Even at high noon, even way up on the 21st floor, the light treads gently into Shirley Joseph’s apartment at Phipps Plaza West, filtering through the drooping blue and white curtains and giving the room a quiet, retiring air. She sits in a chair by the window. Her friend Yvonne Perkins rests her hands in her lap on a couch nearby.
It is not honorable to say a woman is on in years, they say. The women are, let’s say, longtime tenants of this 894-unit Mitchell-Lama complex. They have retired. The news that Phipps Houses, the century-old organization founded by philanthropist Henry Phipps to create affordable housing, is leaving the affordable Mitchell-Lama program in order to charge market-rate rents has them frightened, and angry.
For years Mitchell-Lama has kept their rents manageable. Under the program, landlords held down rents in exchange for tax breaks and low-interest mortgages. Without it, at this enviable location on Second Avenue in the 20s, rents could triple. With Mitchell-Lama and a good job at a bank, Shirley has been able to help put her granddaughter Noelle through the University of Maryland, to take trips, to eat out once in a while. She now makes around $1400 a month in Social Security and pension, and pays $600 in rent.
“I was never wealthy,” says Shirley, who moved into this very apartment in 1976. “I was in the middle. The rich can buy apartments. The poor can go to the projects. Mitchell-Lama created housing for people in the middle.”

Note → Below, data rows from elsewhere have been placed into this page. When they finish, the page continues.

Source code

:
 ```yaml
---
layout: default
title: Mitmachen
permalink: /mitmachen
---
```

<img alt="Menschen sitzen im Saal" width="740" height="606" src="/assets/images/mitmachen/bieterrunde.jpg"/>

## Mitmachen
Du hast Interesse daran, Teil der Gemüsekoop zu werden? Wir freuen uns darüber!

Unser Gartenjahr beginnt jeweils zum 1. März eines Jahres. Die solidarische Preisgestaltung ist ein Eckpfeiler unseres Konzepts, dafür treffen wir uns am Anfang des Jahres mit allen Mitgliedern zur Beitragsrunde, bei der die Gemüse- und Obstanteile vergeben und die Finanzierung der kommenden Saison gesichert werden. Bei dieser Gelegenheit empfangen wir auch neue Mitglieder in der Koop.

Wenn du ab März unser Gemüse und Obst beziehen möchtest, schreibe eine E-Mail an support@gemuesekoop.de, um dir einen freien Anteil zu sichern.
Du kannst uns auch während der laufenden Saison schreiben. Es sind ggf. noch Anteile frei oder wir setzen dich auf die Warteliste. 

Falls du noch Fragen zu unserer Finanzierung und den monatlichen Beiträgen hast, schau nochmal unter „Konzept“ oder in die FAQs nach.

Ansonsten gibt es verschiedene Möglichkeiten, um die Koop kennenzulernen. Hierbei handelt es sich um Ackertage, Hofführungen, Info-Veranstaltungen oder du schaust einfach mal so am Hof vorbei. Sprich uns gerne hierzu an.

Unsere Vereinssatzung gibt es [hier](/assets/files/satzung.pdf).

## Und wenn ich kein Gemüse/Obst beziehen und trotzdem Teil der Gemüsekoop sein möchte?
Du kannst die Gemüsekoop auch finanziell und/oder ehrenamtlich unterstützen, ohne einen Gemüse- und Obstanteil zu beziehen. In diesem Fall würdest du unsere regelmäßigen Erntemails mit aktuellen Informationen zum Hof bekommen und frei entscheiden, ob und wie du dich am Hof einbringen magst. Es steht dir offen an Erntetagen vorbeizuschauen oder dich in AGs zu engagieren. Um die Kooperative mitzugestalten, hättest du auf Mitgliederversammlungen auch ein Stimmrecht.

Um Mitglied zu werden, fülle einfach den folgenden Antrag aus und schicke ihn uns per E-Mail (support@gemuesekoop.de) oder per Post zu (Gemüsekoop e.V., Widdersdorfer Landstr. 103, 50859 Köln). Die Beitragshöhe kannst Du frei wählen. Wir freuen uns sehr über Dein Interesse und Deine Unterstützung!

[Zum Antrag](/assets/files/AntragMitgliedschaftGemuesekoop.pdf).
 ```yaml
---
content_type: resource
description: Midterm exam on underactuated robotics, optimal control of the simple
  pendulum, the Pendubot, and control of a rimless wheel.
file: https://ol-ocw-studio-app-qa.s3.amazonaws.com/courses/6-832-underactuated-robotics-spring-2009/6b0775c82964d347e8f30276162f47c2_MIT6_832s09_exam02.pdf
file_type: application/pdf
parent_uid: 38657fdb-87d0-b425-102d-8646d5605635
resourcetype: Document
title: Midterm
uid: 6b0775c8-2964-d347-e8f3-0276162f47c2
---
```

Brutally and steadily hacking away at the city’s stock of affordable housing, many landlords have taken advantage of a clause in the Mitchell-Lama law that allows them to prepay their mortgages after 20 years in order to escape the program and the 6 percent limit on profit it places upon them. One would think the nonprofit Phipps Houses would resist such a greedy maneuver, and one would be right. Phipps resisted for nearly six years.
The culprits are 65 limited partners who, back in 1974, gave Phipps $4.6 million to help build the project, mainly completed with a $39.3 million government-backed low-interest loan on free city land. For their contributions, the partners won years of significant tax breaks, and yearly dividends of between $35,000 and $62,000 to split among themselves.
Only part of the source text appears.